*** RECORDS FOR THIS EXERCISE ***
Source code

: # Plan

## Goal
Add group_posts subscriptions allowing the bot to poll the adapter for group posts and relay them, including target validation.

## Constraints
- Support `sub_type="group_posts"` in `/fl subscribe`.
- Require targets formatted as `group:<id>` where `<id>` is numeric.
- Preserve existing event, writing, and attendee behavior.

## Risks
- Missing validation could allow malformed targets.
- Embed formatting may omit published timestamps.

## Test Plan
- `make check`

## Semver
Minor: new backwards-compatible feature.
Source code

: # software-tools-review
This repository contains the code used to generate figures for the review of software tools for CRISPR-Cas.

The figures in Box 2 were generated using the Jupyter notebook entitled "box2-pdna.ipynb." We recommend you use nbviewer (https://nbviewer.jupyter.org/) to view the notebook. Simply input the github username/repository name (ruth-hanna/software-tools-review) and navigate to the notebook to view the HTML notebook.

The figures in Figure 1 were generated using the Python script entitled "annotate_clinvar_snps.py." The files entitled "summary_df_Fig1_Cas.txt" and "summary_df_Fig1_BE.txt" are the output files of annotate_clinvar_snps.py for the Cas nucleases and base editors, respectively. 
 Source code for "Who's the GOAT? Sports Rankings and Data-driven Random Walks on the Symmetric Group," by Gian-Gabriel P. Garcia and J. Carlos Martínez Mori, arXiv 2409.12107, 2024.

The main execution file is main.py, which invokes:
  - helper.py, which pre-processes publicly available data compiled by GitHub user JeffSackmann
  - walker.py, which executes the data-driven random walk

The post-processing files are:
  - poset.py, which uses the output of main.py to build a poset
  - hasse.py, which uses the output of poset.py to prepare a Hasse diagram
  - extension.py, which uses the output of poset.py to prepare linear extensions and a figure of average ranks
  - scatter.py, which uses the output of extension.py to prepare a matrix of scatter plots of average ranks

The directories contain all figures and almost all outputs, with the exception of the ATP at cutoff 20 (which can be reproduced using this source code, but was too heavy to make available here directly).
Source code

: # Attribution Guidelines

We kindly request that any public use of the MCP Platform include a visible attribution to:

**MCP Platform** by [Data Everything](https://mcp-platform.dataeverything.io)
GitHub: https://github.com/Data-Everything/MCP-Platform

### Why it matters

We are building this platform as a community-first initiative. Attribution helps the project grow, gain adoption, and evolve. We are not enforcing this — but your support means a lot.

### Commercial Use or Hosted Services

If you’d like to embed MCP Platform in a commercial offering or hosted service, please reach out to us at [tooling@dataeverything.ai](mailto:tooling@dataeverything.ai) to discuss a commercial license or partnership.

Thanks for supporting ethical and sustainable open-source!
*** End of RECORDS FOR THIS EXERCISE ***
— TASK REQUIREMENTS —
Return, from the data, each line where the string "figures" occurs.

— OUTPUT OF THE EXERCISE —
This repository contains the code used to generate figures for the review of software tools for CRISPR-Cas.
The figures in Box 2 were generated using the Jupyter notebook entitled "box2-pdna.ipynb." We recommend you use nbviewer (https://nbviewer.jupyter.org/) to view the notebook. Simply input the github username/repository name (ruth-hanna/software-tools-review) and navigate to the notebook to view the HTML notebook.
The figures in Figure 1 were generated using the Python script entitled "annotate_clinvar_snps.py." The files entitled "summary_df_Fig1_Cas.txt" and "summary_df_Fig1_BE.txt" are the output files of annotate_clinvar_snps.py for the Cas nucleases and base editors, respectively. 
The directories contain all figures and almost all outputs, with the exception of the ATP at cutoff 20 (which can be reproduced using this source code, but was too heavy to make available here directly).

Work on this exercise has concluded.